Der Zustand der Ekstase muß, obschon sich dabei eine
Steigerung der individuellen Kräfte und Fähigkeiten bemerkbar
machen kann, doch als eine Abweichung von
einem harmonischen Normalzustande betrachtet werden, indem
sich dabei das betreffende Wesen des richtigen Verhältnisses
zu der ihm angepaßten Welt mehr oder weniger
begibt und in mehr oder minder unvollkommene Beziehungen
mit einer ihm nicht angepaßten Welt kommt.
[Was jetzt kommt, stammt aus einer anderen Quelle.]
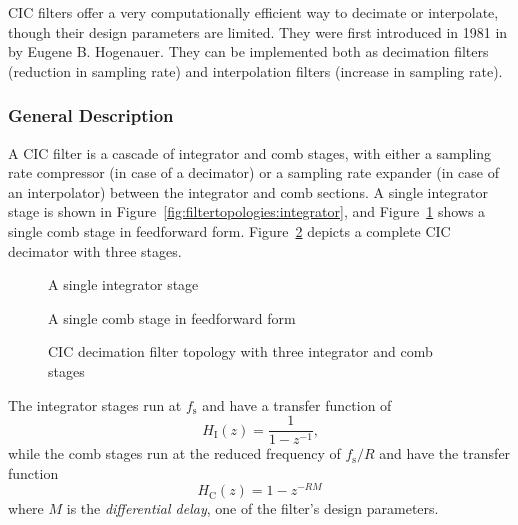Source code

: CIC  filters  offer  a  very  computationally efficient  way  to  decimate  or
interpolate,  though their  design parameters  are limited.   They were  first
introduced  in 1981  in  \cite{1163535} by  Eugene  B. Hogenauer. They can  be
implemented  both  as decimation  filters  (reduction  in sampling  rate)  and
interpolation filters (increase in sampling rate).

\subsubsection{General Description}
\label{subsubsec:cic:general_description}

A   CIC  filter   is  a   cascade  of   integrator  and   comb  stages,   with
either   a   sampling    rate   compressor   (in   case    of   a   decimator)
or   a    sampling   rate    expander   (in    case   of    an   interpolator)
between   the   integrator   and   comb   sections.    A   single   integrator
stage   is   shown    in   Figure~\ref{fig:filtertopologies:integrator},   and
Figure~\ref{fig:filtertopologies:comb}   shows   a   single  comb   stage   in
feedforward form. Figure~\ref{fig:filtertopologies:cic} depicts a complete CIC
decimator with three stages.

\begin{figure}
    \centering
    \begin{minipage}[t][][b]{0.45\textwidth}
        \centering
        
        \caption[Integrator Stage]{A single integrator stage}
        \label{fig:filtertopologies:integrator}
    \end{minipage}
    \begin{minipage}[t][][b]{0.45\textwidth}
        \centering
        
        \caption[Comb Stage]{A single comb stage in feedforward form}
        \label{fig:filtertopologies:comb}
    \end{minipage}
\end{figure}

\begin{figure}
    \centering
    
    \caption[CIC Filter Topology]
        {CIC decimation filter topology with three integrator and comb stages}
    \label{fig:filtertopologies:cic}
\end{figure}

The integrator stages run at $f_\mathrm{s}$ and have a transfer function of
\begin{equation}
    \label{eq:cic:integrator_stage}
    H_\mathrm{I}(z) = \frac{1}{1-z^{-1}}\text{,}
\end{equation}
while the  comb stages run  at the  reduced frequency of  $f_\mathrm{s}/R$ and
have the transfer function
\begin{equation}
    \label{eq:cic:comb_stage}
    H_\mathrm{C}(z) = 1 - z^{-RM}
\end{equation}
where  $M$  is the  \emph{differential  delay},  one  of the  filter's  design
parameters.

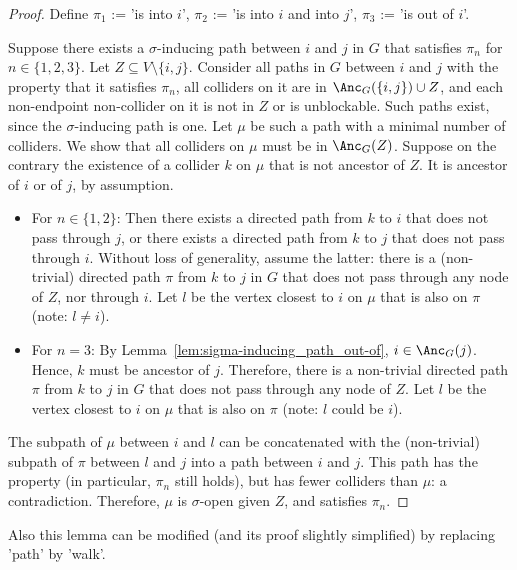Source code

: \begin{proof}
  Define $\pi_1$ := 'is into $i$', $\pi_2$ := 'is into $i$ and into $j$', $\pi_3$ := 'is out of $i$'.

  Suppose there exists a $\sigma$-inducing path between $i$ and $j$ in $G$ that satisfies $\pi_n$ for $n \in \{1,2,3\}$.
  Let $Z \subseteq V\setminus\{i,j\}$. 
  Consider all paths in $G$ between $i$ and $j$ with the property that it satisfies $\pi_n$, all colliders on it are in $\Anc_{G}({\{i,j\}) \cup Z}$, and each non-endpoint non-collider on it is not in $Z$ or is unblockable.
  Such paths exist, since the $\sigma$-inducing path is one. 
  Let $\mu$ be such a path with a minimal number of colliders.
  We show that all colliders on $\mu$ must be in $\Anc_{G}(Z)$. 
  Suppose on the contrary the existence of a collider $k$ on $\mu$ that is not ancestor of $Z$. 
  It is ancestor of $i$ or of $j$, by assumption.

  \begin{itemize}
    \item For $n\in \{1,2\}$:
  Then there exists a directed path from $k$ to $i$ that does not pass through $j$, or there exists a directed path from $k$ to $j$ that does not pass through $i$.
  Without loss of generality, assume the latter:
  there is a (non-trivial) directed path $\pi$ from $k$ to $j$ in $G$ that does not pass through any node of $Z$, nor through $i$.
  Let $l$ be the vertex closest to $i$ on $\mu$ that is also on $\pi$ (note: $l \ne i$).
    \item For $n = 3$:
  By Lemma~\ref{lem:sigma-inducing_path_out-of}, $i \in \Anc_G(j)$.
  Hence, $k$ must be ancestor of $j$.
  Therefore, there is a non-trivial directed path $\pi$ from $k$ to $j$ in $G$ that does not pass through any node of $Z$.
  Let $l$ be the vertex closest to $i$ on $\mu$ that is also on $\pi$ (note: $l$ could be $i$).
  \end{itemize}

  The subpath of $\mu$ between $i$ and $l$ can be concatenated with the (non-trivial) subpath of $\pi$ between $l$ and $j$ into a path between $i$ and $j$.
  This path has the property (in particular, $\pi_n$ still holds), but has fewer colliders than $\mu$: a contradiction.
  Therefore, $\mu$ is $\sigma$-open given $Z$, and satisfies $\pi_n$.
\end{proof}
Also this lemma can be modified (and its proof slightly simplified) by replacing 'path' by 'walk'.

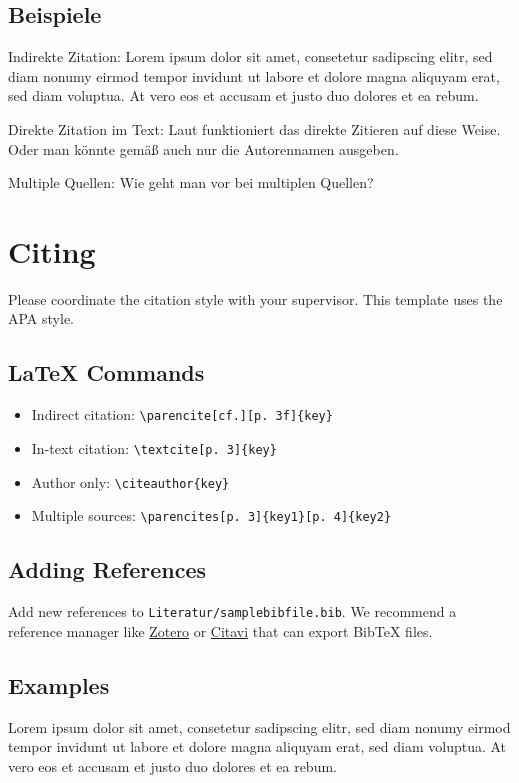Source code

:  \subsection{Beispiele}
  Indirekte Zitation: Lorem ipsum dolor sit amet, consetetur sadipscing elitr, sed diam nonumy eirmod tempor invidunt ut labore et dolore magna aliquyam erat, sed diam voluptua. At vero eos et accusam et justo duo dolores et ea rebum.\parencite[vgl.][S. 3f]{FederalMinistryforEconomicAffairs.2022}

  Direkte Zitation im Text: Laut \textcite[S. 3]{DAgostino.2021} funktioniert das direkte Zitieren auf diese Weise.
  Oder man könnte gemäß \citeauthor{Kritzinger.2018} auch nur die Autorennamen ausgeben.

  Multiple Quellen: Wie geht man vor bei multiplen Quellen? \parencites[S. 3]{Borrmann.2018}[S. 4]{Kritzinger.2018}

\else
  \section{Citing}
  Please coordinate the citation style with your supervisor. This template uses the APA style.

  \subsection{LaTeX Commands}
  \begin{itemize}
    \item Indirect citation: \verb|\parencite[cf.][p. 3f]{key}|
    \item In-text citation: \verb|\textcite[p. 3]{key}|
    \item Author only: \verb|\citeauthor{key}|
    \item Multiple sources: \verb|\parencites[p. 3]{key1}[p. 4]{key2}|
  \end{itemize}

  \subsection{Adding References}
  Add new references to \texttt{Literatur/samplebibfile.bib}. We recommend a reference manager like \href{https://www.zotero.org/}{Zotero} or \href{https://www.citavi.com/}{Citavi} that can export BibTeX files.

  \subsection{Examples}
  Lorem ipsum dolor sit amet, consetetur sadipscing elitr, sed diam nonumy eirmod tempor invidunt ut labore et dolore magna aliquyam erat, sed diam voluptua. At vero eos et accusam et justo duo dolores et ea rebum. \parencite[cf.][p. 3f]{FederalMinistryforEconomicAffairs.2022}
Insoweit
sich der chaotische Charakter, der allen derartigen
Kundgebungen aus einer anderen Welt für gewöhnlich anhaftet
, nicht aus jenem doppelten Mißverhältnis erklärt,
in welchem sich der Wirkende zur Zeit seines Wirkens befindet
, wird man den Monoideismus, der oftmals den ekstatischen
Zustand veranlaßt, dafür verantwortlich zu
machen haben, indem er dann die entbundenen Kräfte für
sich in Anspruch nimmt und den Erscheinungen sein Gepräge
aufdrückt. —
Daß verhältnismäßig viel häufiger von Spukwirkungen
Sterbender und Verstorbener berichtet wird, als von solchen
Lebender, mag daran liegen, daß im Prozeß des Sterbens,
wo sich eine völlige Trennung von Seele und Körper allmählich
vorbereitet, sich leicht Ekstasen einstellen, noch
ehe Bewußtlosigkeit eintritt, welchenfalls jeder lebhafte
Gedanke, der das Gemüt erregt, zu Fern Wirkungen Anlaß
geben kann oder, falls der Tod erfolgt, während sich ein
derartiger Gedanke im Bewußtsein lebendig erhält, die
Spukwirkungen nach dem Tode eintreten, indem sich jener
Gedanke alsdann ebenso zu verwirklichen trachtet, wie eine
posthypnotische Suggestion in dem auf den hypnotischen
folgenden wachen Zustand.
Görres hat, wie du Prel erwähnt, schon darauf aufmerksam
gemacht, daß Spukgeschichten sich oft unmittelbar
an den Tod gewisser Personen anknüpfen und den
Schluß auf einen Zusammenhang mit diesen gestatten.